INSTRUCTIONS TO FOLLOW: Among the lines below, how many have the string "SourceLocation" in them? Only the number is wanted.

MATERIAL SUPPLIED:
######

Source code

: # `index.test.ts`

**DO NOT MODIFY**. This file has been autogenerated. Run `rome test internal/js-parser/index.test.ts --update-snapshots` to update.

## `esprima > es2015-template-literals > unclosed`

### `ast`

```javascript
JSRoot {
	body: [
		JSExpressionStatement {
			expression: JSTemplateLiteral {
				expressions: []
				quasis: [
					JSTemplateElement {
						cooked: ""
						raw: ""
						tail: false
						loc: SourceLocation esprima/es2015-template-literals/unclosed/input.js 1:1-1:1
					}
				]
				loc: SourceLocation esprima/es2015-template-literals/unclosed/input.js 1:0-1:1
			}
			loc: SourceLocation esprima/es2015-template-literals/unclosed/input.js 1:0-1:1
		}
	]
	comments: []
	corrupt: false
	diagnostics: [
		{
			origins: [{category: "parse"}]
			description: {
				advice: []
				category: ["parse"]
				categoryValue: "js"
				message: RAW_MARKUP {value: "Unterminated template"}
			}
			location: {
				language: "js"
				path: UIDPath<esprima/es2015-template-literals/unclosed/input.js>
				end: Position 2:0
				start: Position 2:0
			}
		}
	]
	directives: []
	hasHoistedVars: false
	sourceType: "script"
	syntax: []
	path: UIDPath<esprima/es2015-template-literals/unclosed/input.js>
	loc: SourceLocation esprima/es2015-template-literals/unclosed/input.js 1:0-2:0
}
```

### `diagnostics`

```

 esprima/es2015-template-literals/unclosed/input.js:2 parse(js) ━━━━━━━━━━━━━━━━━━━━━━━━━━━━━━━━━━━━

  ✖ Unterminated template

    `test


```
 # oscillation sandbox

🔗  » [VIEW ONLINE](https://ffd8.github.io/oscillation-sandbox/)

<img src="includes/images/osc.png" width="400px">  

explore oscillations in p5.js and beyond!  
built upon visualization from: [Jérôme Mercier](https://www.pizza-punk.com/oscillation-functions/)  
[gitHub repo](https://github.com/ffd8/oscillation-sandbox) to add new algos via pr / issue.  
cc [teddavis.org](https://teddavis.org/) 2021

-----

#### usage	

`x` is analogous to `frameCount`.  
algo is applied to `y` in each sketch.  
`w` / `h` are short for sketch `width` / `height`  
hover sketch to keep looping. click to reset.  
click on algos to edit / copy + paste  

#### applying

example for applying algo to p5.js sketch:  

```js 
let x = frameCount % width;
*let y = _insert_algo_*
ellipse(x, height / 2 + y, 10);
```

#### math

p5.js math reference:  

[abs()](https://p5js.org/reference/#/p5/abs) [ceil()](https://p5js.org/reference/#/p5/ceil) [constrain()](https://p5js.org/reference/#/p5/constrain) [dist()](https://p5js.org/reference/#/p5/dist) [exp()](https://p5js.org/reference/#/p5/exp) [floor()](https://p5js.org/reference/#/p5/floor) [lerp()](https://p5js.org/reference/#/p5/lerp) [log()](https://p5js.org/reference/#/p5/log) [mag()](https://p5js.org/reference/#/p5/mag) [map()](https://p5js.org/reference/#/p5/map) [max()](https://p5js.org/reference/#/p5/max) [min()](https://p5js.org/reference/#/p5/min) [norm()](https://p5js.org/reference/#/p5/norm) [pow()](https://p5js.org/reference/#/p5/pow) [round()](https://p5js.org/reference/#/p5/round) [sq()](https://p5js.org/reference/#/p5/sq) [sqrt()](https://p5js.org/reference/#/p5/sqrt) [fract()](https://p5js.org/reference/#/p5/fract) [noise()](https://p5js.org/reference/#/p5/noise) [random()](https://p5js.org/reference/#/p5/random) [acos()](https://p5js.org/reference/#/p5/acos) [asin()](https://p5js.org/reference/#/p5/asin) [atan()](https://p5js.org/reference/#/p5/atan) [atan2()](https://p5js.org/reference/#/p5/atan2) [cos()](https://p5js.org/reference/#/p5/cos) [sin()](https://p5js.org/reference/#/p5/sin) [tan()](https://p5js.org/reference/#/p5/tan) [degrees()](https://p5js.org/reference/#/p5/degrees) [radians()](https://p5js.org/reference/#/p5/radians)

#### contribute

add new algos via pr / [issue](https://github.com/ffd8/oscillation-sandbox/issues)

######

REPLY TO THE TASK: 4